** EXCERPTED RECORDS follows **

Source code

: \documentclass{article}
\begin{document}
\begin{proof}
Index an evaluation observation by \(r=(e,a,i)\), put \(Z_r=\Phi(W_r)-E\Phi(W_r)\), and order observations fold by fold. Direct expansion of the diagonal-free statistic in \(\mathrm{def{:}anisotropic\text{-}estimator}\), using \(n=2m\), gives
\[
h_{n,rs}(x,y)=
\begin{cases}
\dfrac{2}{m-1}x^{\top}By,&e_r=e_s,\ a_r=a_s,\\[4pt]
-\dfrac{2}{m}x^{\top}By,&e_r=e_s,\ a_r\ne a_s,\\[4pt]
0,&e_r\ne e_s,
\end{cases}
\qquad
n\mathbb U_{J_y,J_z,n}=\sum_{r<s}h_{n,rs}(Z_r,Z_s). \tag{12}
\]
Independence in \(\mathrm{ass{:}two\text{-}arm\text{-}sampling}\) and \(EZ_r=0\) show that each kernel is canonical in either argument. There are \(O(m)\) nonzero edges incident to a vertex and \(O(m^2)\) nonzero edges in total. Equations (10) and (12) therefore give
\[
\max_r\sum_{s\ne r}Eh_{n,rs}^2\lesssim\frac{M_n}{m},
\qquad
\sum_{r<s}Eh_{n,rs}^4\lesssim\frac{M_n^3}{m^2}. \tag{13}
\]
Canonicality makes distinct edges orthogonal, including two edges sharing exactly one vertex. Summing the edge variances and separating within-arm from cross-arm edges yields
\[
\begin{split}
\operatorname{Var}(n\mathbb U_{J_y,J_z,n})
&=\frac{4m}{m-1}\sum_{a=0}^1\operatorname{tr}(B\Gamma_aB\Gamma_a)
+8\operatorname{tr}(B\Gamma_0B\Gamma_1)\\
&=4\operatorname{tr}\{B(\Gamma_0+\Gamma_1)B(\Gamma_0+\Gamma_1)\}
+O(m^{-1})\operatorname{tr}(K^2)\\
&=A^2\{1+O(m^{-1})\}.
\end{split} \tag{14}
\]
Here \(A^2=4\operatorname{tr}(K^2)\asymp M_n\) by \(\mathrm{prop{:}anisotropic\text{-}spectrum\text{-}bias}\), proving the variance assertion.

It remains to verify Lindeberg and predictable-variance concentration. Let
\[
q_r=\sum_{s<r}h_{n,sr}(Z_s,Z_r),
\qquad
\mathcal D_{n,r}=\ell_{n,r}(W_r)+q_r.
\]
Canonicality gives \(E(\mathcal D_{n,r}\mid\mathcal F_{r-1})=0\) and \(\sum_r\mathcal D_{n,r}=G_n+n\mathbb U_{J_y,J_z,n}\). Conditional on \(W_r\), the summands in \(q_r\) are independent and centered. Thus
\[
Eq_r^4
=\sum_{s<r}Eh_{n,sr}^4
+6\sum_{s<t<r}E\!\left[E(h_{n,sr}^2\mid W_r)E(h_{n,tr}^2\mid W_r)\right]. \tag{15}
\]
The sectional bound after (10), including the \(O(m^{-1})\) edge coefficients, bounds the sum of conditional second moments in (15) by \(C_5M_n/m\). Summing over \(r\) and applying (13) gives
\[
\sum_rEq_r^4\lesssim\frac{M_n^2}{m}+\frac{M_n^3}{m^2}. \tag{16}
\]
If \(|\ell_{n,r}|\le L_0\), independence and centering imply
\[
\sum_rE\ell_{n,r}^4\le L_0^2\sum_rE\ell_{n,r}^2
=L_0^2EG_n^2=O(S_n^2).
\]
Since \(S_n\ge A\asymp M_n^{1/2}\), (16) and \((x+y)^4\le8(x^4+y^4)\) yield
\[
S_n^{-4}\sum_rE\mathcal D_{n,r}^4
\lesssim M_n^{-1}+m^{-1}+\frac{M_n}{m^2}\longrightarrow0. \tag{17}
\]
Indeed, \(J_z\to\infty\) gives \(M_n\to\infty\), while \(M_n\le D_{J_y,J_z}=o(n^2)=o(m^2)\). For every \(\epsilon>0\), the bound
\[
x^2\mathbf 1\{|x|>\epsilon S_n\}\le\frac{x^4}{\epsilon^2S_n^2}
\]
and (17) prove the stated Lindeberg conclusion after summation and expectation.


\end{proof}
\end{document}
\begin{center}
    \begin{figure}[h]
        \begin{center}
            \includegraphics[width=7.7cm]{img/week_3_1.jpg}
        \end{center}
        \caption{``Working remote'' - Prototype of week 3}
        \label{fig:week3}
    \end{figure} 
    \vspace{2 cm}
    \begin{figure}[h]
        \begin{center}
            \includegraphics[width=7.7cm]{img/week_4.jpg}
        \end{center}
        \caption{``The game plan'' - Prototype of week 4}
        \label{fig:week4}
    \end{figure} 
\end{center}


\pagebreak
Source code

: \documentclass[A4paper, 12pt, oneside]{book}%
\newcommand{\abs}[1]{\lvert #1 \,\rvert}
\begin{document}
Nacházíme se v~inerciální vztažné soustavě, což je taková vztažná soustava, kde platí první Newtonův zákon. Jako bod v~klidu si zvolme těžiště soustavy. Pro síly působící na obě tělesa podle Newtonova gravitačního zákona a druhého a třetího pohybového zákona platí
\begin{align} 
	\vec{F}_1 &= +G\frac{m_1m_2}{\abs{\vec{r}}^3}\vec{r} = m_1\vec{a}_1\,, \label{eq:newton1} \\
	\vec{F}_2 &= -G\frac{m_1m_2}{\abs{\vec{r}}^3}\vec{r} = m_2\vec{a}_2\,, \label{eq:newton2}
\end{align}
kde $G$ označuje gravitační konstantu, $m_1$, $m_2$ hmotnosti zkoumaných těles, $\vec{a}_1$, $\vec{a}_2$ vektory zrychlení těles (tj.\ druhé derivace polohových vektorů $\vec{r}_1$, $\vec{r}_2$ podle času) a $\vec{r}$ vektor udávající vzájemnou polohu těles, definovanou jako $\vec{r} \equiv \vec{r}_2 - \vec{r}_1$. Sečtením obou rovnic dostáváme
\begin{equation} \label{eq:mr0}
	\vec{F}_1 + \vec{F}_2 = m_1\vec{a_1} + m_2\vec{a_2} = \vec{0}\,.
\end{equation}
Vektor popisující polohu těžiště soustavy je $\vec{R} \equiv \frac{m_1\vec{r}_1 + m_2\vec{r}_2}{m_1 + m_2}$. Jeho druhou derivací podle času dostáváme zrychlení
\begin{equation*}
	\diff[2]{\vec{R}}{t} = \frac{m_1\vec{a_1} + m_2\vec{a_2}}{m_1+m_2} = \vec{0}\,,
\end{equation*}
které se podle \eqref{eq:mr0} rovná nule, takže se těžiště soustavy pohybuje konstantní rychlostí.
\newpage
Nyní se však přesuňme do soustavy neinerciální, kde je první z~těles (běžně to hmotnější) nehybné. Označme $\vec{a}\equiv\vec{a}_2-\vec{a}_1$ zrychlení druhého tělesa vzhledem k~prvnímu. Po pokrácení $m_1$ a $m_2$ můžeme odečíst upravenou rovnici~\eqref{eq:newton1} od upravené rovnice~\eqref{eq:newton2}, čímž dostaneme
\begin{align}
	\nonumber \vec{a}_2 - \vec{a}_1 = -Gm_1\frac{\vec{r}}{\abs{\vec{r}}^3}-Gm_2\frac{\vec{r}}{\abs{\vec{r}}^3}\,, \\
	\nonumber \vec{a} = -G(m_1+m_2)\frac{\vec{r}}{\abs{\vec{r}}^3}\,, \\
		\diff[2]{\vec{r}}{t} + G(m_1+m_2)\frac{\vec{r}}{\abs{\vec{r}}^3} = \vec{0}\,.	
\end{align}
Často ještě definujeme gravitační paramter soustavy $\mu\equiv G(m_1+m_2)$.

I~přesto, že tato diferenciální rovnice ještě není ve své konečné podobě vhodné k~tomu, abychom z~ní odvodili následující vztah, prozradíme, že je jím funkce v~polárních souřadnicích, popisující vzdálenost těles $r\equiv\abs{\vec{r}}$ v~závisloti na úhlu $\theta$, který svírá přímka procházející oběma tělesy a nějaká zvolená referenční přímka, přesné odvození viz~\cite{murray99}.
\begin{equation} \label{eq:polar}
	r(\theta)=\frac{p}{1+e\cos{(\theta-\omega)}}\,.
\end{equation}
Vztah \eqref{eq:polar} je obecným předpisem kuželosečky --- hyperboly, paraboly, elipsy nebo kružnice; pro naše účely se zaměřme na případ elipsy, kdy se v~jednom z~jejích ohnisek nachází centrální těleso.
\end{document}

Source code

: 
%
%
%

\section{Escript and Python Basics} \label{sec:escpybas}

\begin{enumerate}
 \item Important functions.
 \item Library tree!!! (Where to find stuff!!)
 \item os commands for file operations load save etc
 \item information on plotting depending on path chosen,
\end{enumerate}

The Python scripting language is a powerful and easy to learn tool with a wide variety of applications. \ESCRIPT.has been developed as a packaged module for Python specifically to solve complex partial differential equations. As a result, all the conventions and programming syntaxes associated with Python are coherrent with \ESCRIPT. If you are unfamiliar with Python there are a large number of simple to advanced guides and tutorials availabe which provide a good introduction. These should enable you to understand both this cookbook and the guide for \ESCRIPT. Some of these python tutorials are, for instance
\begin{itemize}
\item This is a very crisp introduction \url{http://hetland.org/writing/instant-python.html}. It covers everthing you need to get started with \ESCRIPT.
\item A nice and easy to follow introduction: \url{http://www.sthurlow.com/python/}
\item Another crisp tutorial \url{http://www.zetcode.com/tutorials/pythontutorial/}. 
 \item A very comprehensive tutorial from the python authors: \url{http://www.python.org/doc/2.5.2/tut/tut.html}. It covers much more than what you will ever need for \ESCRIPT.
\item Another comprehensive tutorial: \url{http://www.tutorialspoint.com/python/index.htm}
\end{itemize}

** End of EXCERPTED RECORDS **

ASSIGNMENT :: Provide only the number of lines above that contain the word "width".

SOLUTION FOR THIS TASK :: 2